The frog room is up and running and now I'm looking to have a frog meet in October. I'm thinking of doing it on Saturday October 14 starting at noon. 

Let me know whose interested. 

Thanks

George


----------



## carola1155 (Sep 10, 2007)

Not sure how long I'll be able to stay, but I'll try to swing by a bit.


----------



## ggazonas (May 11, 2008)

For those who are interested anyone is allowed to come to the meet. It's open to all froggers and reptile enthusiast. 

I in Jenkintown pa which is between philly and willow grove


----------



## pa.walt (Feb 16, 2004)

good chance i will be there.


----------



## ggazonas (May 11, 2008)

ggazonas said:


> The frog room is up and running and now I'm looking to have a frog meet in October. I'm thinking of doing it on Saturday October 14 starting at noon.
> 
> Let me know whose interested.
> 
> ...


A few photos of the frog room


----------



## Spaff (Jan 8, 2011)

Room looks good, George!


----------



## ggazonas (May 11, 2008)

I'll be hosting a frog meet on Saturday October 14th. Anyone is welcomed. I'd like to get an idea of whose interested in attending. 

Again I live in jenkintown pa which is north of Philadelphia. 

Let me know if your interested. 

Thanks


----------



## MDfrog (Apr 2, 2012)

I'll be there, and great looking frog room.


----------



## ggazonas (May 11, 2008)

For anyone interested, the frog meet will be held on October 14th starting at 12. 

My address is 

232 Wyncote road
Jenkintown, Pa 19046

I'm north of philly

I'll have food and drinks (non alcoholic). Feel free to bring any food or beer if you'd like.

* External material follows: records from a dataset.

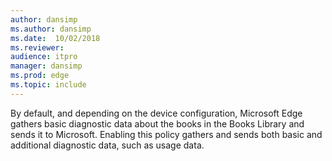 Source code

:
 ```yaml
---
author: dansimp
ms.author: dansimp
ms.date:  10/02/2018
ms.reviewer:
audience: itpro
manager: dansimp
ms.prod: edge
ms.topic: include
---
```


By default, and depending on the device configuration, Microsoft Edge gathers basic diagnostic data about the books in the Books Library and sends it to Microsoft. Enabling this policy gathers and sends both basic and additional diagnostic data, such as usage data.
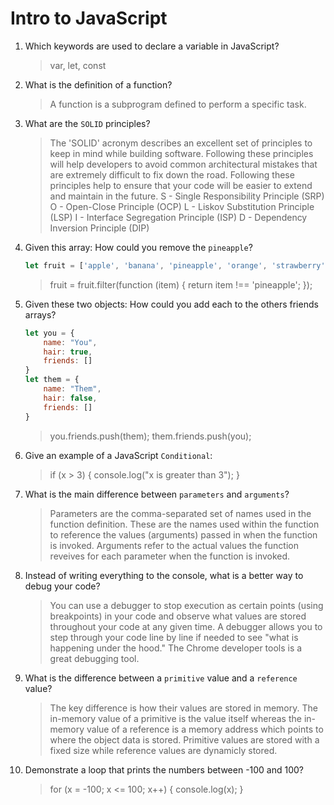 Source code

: # Intro to JavaScript
01. Which keywords are used to declare a variable in JavaScript?

    > var, let, const

02. What is the definition of a function?

    > A function is a subprogram defined to perform a specific task.

03. What are the `SOLID` principles?

    > The 'SOLID' acronym describes an excellent set of principles to keep in mind while building software. Following these principles will help developers to avoid common architectural mistakes that are extremely difficult to fix down the road. Following these principles help to ensure that your code will be easier to extend and maintain in the future.
      S - Single Responsibility Principle (SRP)
      O - Open-Close Principle (OCP)
      L - Liskov Substitution Principle (LSP)
      I - Interface Segregation Principle (ISP)
      D - Dependency Inversion Principle (DIP)

04. Given this array: How could you remove the `pineapple`?

    ```js
    let fruit = ['apple', 'banana', 'pineapple', 'orange', 'strawberry']
    ```

    > fruit = fruit.filter(function (item) {
        return item !== 'pineapple';
    });

05. Given these two objects: How could you add each to the others friends arrays?

    ```js
    let you = {
        name: "You",
        hair: true,
        friends: []
    }
    let them = {
        name: "Them",
        hair: false,
        friends: []
    }
    ```

    > you.friends.push(them);
      them.friends.push(you);

06. Give an example of a JavaScript `Conditional`:

    > if (x > 3) {
        console.log("x is greater than 3");
    }

07. What is the main difference between `parameters` and `arguments`?

    > Parameters are the comma-separated set of names used in the function definition. These are the names used within the function to reference the values (arguments) passed in when the function is invoked.
      Arguments refer to the actual values the function reveives for each parameter when the function is invoked. 

08. Instead of writing everything to the console, what is a better way to debug your code?

    > You can use a debugger to stop execution as certain points (using breakpoints) in your code and observe what values are stored throughout your code at any given time. A debugger allows you to step through your code line by line if needed to see "what is happening under the hood." The Chrome developer tools is a great debugging tool.

09. What is the difference between a `primitive` value and a `reference` value?

    > The key difference is how their values are stored in memory. The in-memory value of a primitive is the value itself whereas the in-memory value of a reference is a memory address which points to where the object data is stored. Primitive values are stored with a fixed size while reference values are dynamicly stored.

10. Demonstrate a loop that prints the numbers between -100 and 100?

    > for (x = -100; x <= 100; x++) {
        console.log(x);
    }
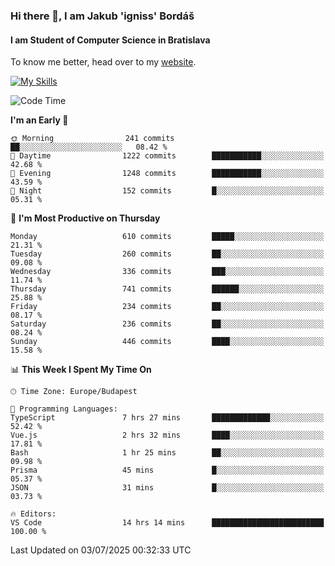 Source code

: ### Hi there 👋, I am Jakub 'igniss' Bordáš

#### I am Student of Computer Science in Bratislava
To know me better, head over to my [website](https://bordas.sk).

[![My Skills](https://skillicons.dev/icons?i=js,typescript,html,css,figma,svelte,vue,next,postgresql,nest,express,nodejs)](https://bordas.sk)


<!--START_SECTION:waka-->
![Code Time](http://img.shields.io/badge/Code%20Time-1%2C974%20hrs%2013%20mins-blue)

**I'm an Early 🐤** 

```text
🌞 Morning                241 commits         ██░░░░░░░░░░░░░░░░░░░░░░░   08.42 % 
🌆 Daytime                1222 commits        ███████████░░░░░░░░░░░░░░   42.68 % 
🌃 Evening                1248 commits        ███████████░░░░░░░░░░░░░░   43.59 % 
🌙 Night                  152 commits         █░░░░░░░░░░░░░░░░░░░░░░░░   05.31 % 
```
📅 **I'm Most Productive on Thursday** 

```text
Monday                   610 commits         █████░░░░░░░░░░░░░░░░░░░░   21.31 % 
Tuesday                  260 commits         ██░░░░░░░░░░░░░░░░░░░░░░░   09.08 % 
Wednesday                336 commits         ███░░░░░░░░░░░░░░░░░░░░░░   11.74 % 
Thursday                 741 commits         ██████░░░░░░░░░░░░░░░░░░░   25.88 % 
Friday                   234 commits         ██░░░░░░░░░░░░░░░░░░░░░░░   08.17 % 
Saturday                 236 commits         ██░░░░░░░░░░░░░░░░░░░░░░░   08.24 % 
Sunday                   446 commits         ████░░░░░░░░░░░░░░░░░░░░░   15.58 % 
```


📊 **This Week I Spent My Time On** 

```text
🕑︎ Time Zone: Europe/Budapest

💬 Programming Languages: 
TypeScript               7 hrs 27 mins       █████████████░░░░░░░░░░░░   52.42 % 
Vue.js                   2 hrs 32 mins       ████░░░░░░░░░░░░░░░░░░░░░   17.81 % 
Bash                     1 hr 25 mins        ██░░░░░░░░░░░░░░░░░░░░░░░   09.98 % 
Prisma                   45 mins             █░░░░░░░░░░░░░░░░░░░░░░░░   05.37 % 
JSON                     31 mins             █░░░░░░░░░░░░░░░░░░░░░░░░   03.73 % 

🔥 Editors: 
VS Code                  14 hrs 14 mins      █████████████████████████   100.00 % 
```


 Last Updated on 03/07/2025 00:32:33 UTC
<!--END_SECTION:waka-->

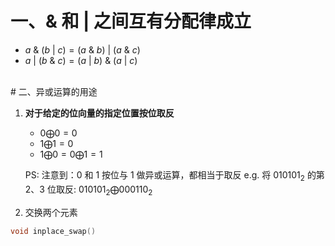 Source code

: # 一、& 和 | 之间互有分配律成立
+ $a \ \&\ (b \ |\  c) = (a \ \& \  b)\ | \ (a \ \& \ c)$
+ $a \ | \ (b \ \& \ c) = (a \ | \ b) \ \& \ (a \ | \ c)$
<br>
# 二、异或运算的用途

1. **对于给定的位向量的指定位置按位取反**
	 + $0 \bigoplus 0 = 0$
	 + $1 \bigoplus 1 = 0$
	 + $1 \bigoplus 0 = 0 \bigoplus 1 = 1$

	PS: 注意到：0 和 1 按位与 1 做异或运算，都相当于取反
	e.g. 将 $010101_{2}$ 的第 2、3 位取反:  $010101_{2} \bigoplus 000110_{2}$

2. 交换两个元素
```C
void inplace_swap()
``` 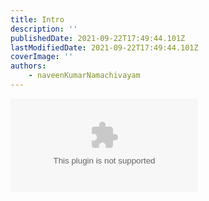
 ```yaml
---
title: Intro
description: ''
publishedDate: 2021-09-22T17:49:44.101Z
lastModifiedDate: 2021-09-22T17:49:44.101Z
coverImage: ''
authors:
    - naveenKumarNamachivayam
---
```


<Embed type="youtube" url="https://youtu.be/yCE7QvwG1-c?t=0" title="Intro" />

I've also posted this information on the MADS facebook page, which has gotten more attention.
Look forward to seeing everyone


----------



## ngeno626 (Nov 14, 2013)

I?m in. 
Let me know if anyone would like me to bring frogs 
Chazuta special $100 trio


----------



## Tricolor (Jun 12, 2009)

Wish I could make it! Place looks great.


----------



## godjockey (Nov 14, 2009)

My company is celebrating it's 20th anniversary that day otherwise I would've made it.

Keep me in the loop for next time - I'm only a little over an hour away.


----------



## MDfrog (Apr 2, 2012)

Unfortunately I just found out I will be traveling for work this weekend.

Hopefully I can get away from work for the next meetup.


----------



## pa.walt (Feb 16, 2004)

thanks to george and his wife for hosting the meet yesterday. talked to some people that haven't seen in years.


----------